Kyle Clayton
About 60 volunteers helped till, dig and plant on Saturday for the new community garden at the Mosquito Lake Community Center that organizers want to use to increase food security in the borough.

About 60 volunteers helped cultivate a new community garden Saturday at the Mosquito Lake Community Center.

Organizer Erika Merklin has been trying to reinvigorate the building since earlier this year. She envisions the former Mosquito Lake School to be a multipurpose community center that offers child care services, gardening and fitness classes and, most importantly, a vehicle toward food security in Haines.

Merklin has been fighting to keep the center funded after the borough assembly approved a complete cut to the facility last month. On Tuesday, in the final vote on this year’s budget, the assembly unanimously approved $10,000 for the center from CARES Act funding for food security. Additionally, in a 4-3 vote with Mayor Jan Hill breaking the tie, the assembly voted to spend an additional $10,000 from borough coffers with members Gabe Thomas, Brenda Josephson and Jerry Lapp opposed.

In December, Merklin said she had the idea to host yoga classes in the community center. A group began to meet weekly beginning in January. Since then, she has planted all of the vegetable starts in the center’s greenhouse and has the ultimate aim to design the facility around permaculture principles.

“As I walked around, I thought this is the opportunity of a lifetime to take this gem and turn it into what it’s capable of. I just started cleaning up and reorganizing. I wrote a business plan. When COVID came, it made the decision for me.”

Volunteers spent all day Saturday planting kale, cabbage, green beans, potatoes, Brussels sprouts, lettuce and other vegetables in a 6,000 square foot garden. Many of the volunteers cited the COVID-19 pandemic as a reason why growing local food for community distribution is important.

“The only thing that makes sense to me against the backdrop of COVID is growing food because everything else is so uncertain,” Laurie Mastrella said. “Growing food makes sense. I already have my own scene going on for me. I want to donate food to the senior center and the Salvation Army and anyone who needs food.”

Longtime gardener Mardell Gunn echoed those concerns. She grows enough produce at her home to last her through the year, and thinks Haines should have access to local produce as well.

“This is a dream come true for me,” Gunn said. “I have believed that we needed to do this as a community for years. You can see that it takes a huge amount of energy and commitment for it to happen. I love that other people are on board. It’s not something that any one person could do.”

She said the pandemic has shown that our relationship to food shouldn’t be taken for granted. “It’s easy to go to the grocery store and think it’s always going to be there, but I think we’ve been reminded that it won’t always be there and maybe it will look different.”

Gunn there is a consensus that the next step is to figure out how to make the food available to people in Haines. “I think there’s a fair amount of people in this town right now who need to have food. The Salvation Army may be the best access for that.”

Merklin said the center’s garage could be used for food storage.

“We can use this for food storage for the entire community,” Merklin said. “The food that people are getting now comes from thousands of miles away. We could come up with a simple method of distribution where somebody could drive it 26 miles to town.”

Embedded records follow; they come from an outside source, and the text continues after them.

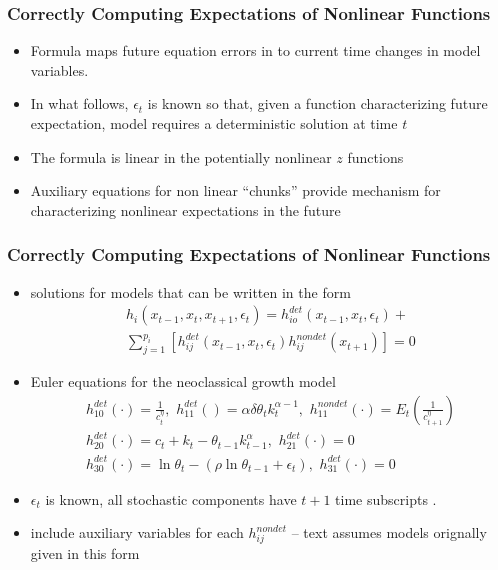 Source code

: \documentclass[letter]{beamer}
\begin{document}
\begin{frame}
  \frametitle{Correctly Computing Expectations of Nonlinear Functions}

  \begin{itemize}
  \item Formula maps future equation errors in to current time changes in model
variables.
\item In what follows, $\epsilon_t$ is known so that,
given a function characterizing future expectation,  model requires
a deterministic solution at time $t$
\item The formula is linear in the potentially nonlinear $z$ functions
\item Auxiliary equations for non linear ``chunks'' provide mechanism for characterizing  nonlinear expectations in the future
  \end{itemize}
\end{frame}


\begin{frame}
  \frametitle{Correctly Computing Expectations of Nonlinear Functions}
{\small 
  \begin{itemize}
  \item solutions for models that can be written in  the form
\begin{gather}
  h_i(x_{t-1},x_{t},x_{t+1},\epsilon_t)=h^{det}_{io}(x_{t-1},x_{t},\epsilon_t)+\\ 
\sum_{j=1}^{p_i} [h^{det}_{ij}(x_{t-1},x_{t},\epsilon_t)h^{nondet}_{ij}(x_{t+1})]=0
\end{gather}
\item Euler equations for the  neoclassical growth  model 
\label{sec:simple-rbc-model-ext} 
\begin{gather}
h_{10}^{det}(\cdot)=\frac{1}{c_t^\eta},\,\,
h_{11}^{det}()=\alpha \delta \theta_{t}k_{t}^{\alpha-1} ,\,\,
h_{11}^{nondet}(\cdot)=E_t \left (\frac{1}{c_{t+1}^\eta} \right )\\
h_{20}^{det}(\cdot)=c_t + k_t-\theta_{t-1}k_{t-1}^\alpha,\,\,
h_{21}^{det}(\cdot)=0\\
h_{30}^{det}(\cdot)=\ln \theta_t -(\rho \ln \theta_{t-1} + \epsilon_t),\,\,
h_{31}^{det}(\cdot)=0
\end{gather}
\item $\epsilon_t$ is known, all stochastic components have $t+1$ time subscripts . 
\item include auxiliary variables for each $h_{ij}^{nondet}$  -- text assumes models orignally given in this form
  \end{itemize}




}
\end{frame}
\end{document}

At Tuesday’s regular meeting, assembly member Paul Rogers supported both the $10,000 in CARES Act funding and the additional $10,000 in borough funding.

“The people at the Mosquito Lake Community Center have put in a tremendous effort,” he said. “I think if you want them to have a chance to be successful with food security and teaching people how to harvest food, how to grow food and benefit the whole community they need to have the whole season not just the summer but the fall and the spring in order to do that.”

Josephson, who proposed the $10,000 in CARES Act funding, opposed the additional $10,000 in borough funding and said the assembly could revisit additional funding if the borough renegotiates a memorandum of understanding with the Friends of Mosquito Lake that is set to expire Jan. 31, 2021.

“They’ve got an MOU they’ve been working on for four years and it’s been in the last few months we’ve seen this effort. I love this effort. I want to see it continue,” Josephson said. “We’ve got a food security issue. We’ve got funding for it. I think it’s appropriate to fund it out of (the CARES Act) and we’ll see where the energy and the conversation takes us.”

Friends of Mosquito Lake School member Dawn Drotos said the community center has facilitated 120 events since it began managing the facility in 2016. The events included exercise classes, community markets, dances and assembly candidate forums.

Mosquito Lake resident Jim Stanford volunteers to maintain the building. On Saturday, he replaced filters in the water system. He said it’s incumbent on those who care about borough facilities to take extra efforts to keep them going and that they can live with reduced funding in fiscally challenging times.

“We’ll step up out here. The only thing I don’t understand is how this isn’t a model for other facilities in the borough,” Stanford said. “I’m all for the museum, and the library and the Chilkat Center but in these fiscally hard times, if you support the library, you volunteer for the library. If you support the museum, you volunteer for the museum. Same thing for the Chilkat Center.”